#### Task to complete
Repeat, exactly as written, the lines of the records below from the first through the line with "## Accepted Contributions", but none past it.

Records from a collection:
>>
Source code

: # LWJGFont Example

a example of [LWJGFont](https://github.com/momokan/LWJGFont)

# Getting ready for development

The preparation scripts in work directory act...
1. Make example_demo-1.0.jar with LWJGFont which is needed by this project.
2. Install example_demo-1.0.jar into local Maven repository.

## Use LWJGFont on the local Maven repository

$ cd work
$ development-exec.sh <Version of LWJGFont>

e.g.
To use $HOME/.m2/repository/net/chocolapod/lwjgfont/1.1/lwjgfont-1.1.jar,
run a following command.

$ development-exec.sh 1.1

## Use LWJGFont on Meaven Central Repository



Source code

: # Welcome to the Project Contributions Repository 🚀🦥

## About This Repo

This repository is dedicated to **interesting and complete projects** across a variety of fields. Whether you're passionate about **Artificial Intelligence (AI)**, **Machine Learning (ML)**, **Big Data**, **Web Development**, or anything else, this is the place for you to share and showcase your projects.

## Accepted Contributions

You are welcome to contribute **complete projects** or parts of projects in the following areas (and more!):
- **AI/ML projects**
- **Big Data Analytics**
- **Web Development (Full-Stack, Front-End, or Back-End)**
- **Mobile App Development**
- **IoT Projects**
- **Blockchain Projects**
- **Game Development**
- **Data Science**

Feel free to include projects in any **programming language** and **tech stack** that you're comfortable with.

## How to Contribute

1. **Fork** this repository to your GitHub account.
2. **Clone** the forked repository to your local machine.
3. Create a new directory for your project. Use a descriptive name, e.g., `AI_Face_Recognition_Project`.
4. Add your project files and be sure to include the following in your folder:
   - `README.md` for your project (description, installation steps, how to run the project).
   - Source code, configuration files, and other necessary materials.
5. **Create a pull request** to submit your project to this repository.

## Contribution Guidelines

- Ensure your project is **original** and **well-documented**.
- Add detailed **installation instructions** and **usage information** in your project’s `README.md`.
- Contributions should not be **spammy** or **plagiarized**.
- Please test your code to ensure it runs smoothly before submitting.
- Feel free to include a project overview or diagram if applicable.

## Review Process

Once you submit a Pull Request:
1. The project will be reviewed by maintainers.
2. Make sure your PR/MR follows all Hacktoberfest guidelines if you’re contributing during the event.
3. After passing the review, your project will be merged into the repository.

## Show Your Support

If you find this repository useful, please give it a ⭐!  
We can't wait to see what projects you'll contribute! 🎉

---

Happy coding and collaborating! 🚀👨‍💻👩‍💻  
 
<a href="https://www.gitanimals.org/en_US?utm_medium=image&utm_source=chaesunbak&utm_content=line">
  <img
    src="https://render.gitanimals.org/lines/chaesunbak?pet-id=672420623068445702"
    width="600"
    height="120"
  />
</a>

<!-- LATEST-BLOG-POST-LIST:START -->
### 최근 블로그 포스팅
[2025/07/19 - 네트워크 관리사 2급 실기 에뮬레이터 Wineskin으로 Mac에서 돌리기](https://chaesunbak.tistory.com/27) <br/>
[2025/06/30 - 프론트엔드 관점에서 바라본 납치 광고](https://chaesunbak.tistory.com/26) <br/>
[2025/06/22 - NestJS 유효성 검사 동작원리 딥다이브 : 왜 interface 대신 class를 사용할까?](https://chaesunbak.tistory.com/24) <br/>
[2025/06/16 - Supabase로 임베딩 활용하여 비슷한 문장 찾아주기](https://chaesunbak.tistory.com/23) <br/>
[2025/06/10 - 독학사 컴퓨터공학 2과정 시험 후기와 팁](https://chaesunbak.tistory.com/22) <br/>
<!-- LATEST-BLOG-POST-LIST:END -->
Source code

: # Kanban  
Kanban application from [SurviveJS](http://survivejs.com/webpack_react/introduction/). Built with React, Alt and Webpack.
<<
#### Finished exercise
Source code

: # LWJGFont Example

a example of [LWJGFont](https://github.com/momokan/LWJGFont)

# Getting ready for development

The preparation scripts in work directory act...
1. Make example_demo-1.0.jar with LWJGFont which is needed by this project.
2. Install example_demo-1.0.jar into local Maven repository.

## Use LWJGFont on the local Maven repository

$ cd work
$ development-exec.sh <Version of LWJGFont>

e.g.
To use $HOME/.m2/repository/net/chocolapod/lwjgfont/1.1/lwjgfont-1.1.jar,
run a following command.

$ development-exec.sh 1.1

## Use LWJGFont on Meaven Central Repository



Source code

: # Welcome to the Project Contributions Repository 🚀🦥

## About This Repo

This repository is dedicated to **interesting and complete projects** across a variety of fields. Whether you're passionate about **Artificial Intelligence (AI)**, **Machine Learning (ML)**, **Big Data**, **Web Development**, or anything else, this is the place for you to share and showcase your projects.

## Accepted Contributions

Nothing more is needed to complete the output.